Cristoffer: If you want to develop a gammaSTAR sequence, the best starting point is a sequence that already exists. Then you can add to that, parameterize it and connect it to your scanner. It will likely fail at the first try (a standard event in any pulse sequence development process) if you connect it right away. Therefore, you first need to debug it and run some checks to see whether all the events are physically feasible from a hardware point of view. Then you can export it to a JSON file and place it in a certain directory in your scanner workstation. If the runtime still passes after you hit the start button, you will obtain your measurement. You can choose to use the native reconstruction framework, or open alternatives. We’ve tried Gadgetron and it works nicely. 
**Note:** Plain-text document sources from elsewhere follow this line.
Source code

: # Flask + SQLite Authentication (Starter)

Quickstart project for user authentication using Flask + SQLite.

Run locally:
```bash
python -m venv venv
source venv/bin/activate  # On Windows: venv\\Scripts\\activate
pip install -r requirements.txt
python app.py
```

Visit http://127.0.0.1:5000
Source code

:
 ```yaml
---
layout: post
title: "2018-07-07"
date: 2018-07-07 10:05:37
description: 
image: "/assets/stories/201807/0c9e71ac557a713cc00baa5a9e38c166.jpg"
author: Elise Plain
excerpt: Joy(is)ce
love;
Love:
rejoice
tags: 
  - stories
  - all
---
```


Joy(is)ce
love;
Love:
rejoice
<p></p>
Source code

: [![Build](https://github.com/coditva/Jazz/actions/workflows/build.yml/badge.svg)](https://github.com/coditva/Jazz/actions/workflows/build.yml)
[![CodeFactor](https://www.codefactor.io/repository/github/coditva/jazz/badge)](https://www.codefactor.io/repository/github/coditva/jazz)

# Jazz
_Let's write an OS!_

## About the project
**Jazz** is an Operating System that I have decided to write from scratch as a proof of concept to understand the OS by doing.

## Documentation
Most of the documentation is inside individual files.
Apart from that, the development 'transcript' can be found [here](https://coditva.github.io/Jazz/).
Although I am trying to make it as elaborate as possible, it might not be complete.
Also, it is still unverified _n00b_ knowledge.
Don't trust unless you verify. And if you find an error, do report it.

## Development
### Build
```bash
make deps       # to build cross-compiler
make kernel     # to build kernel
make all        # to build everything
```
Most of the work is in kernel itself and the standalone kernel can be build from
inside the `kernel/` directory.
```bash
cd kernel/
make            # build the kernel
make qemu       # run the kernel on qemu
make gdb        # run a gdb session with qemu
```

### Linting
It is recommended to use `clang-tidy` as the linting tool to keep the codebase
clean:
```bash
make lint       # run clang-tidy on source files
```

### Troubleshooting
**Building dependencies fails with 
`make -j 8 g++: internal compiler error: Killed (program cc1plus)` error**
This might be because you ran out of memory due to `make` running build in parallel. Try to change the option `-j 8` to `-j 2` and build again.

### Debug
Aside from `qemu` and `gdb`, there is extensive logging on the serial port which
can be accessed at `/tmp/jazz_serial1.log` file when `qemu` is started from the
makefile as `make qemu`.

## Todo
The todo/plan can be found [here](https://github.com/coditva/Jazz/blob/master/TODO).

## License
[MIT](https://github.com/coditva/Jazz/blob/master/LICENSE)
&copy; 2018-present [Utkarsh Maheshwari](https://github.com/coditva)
Matthias: The gammaSTAR driver is a sequence that interprets the JSON file to run the hardware. Right now, this driver is implemented similar to a research sequence, and therefore requires a research license. Of course, the ideal solution would be for the driver to be legally part of the product of the manufacturers on all systems.

MRMH: How do you see publicly available pulse sequence descriptions facilitating reproducibility in MRI research? 

Matthias: In publications you can’t  adequately describe in all details what you’re doing and how the sequence works. This is their main limitation. When you try to implement something from another publication, you therefore find this to be really difficult. There are too many degrees of freedom and many different ways of implementing something, and much of this is not specified. Yet this information can make a huge difference to the outcome.  

Cristoffer: Currently, many techniques cluster around a specific vendor and a specific set of people who have a research agreement, and that research only takes place within this small cluster. Obviously, this is not good from the perspective of communicating pulse sequence development and many opportunities are missed due to this problem. Maybe we can repeat the success of the ISMRM Raw Data format (ISMRMRD) for pulse sequences. I hope to see an increase of related discussions at the ISMRM Annual Meetings. 

Matthias: We have three vendor-defined sub-communities in MRI. Within each community, it is relatively easy to share code. But, if you want to compare your method to existing state-of-the-art techniques, it is almost impossible to do this across sub-communities, because you would have to re-implement them. This is a problem I hope we can get rid of some day. We should be able to download pulse sequences from the web and run them on our scanner regardless of what brand we have.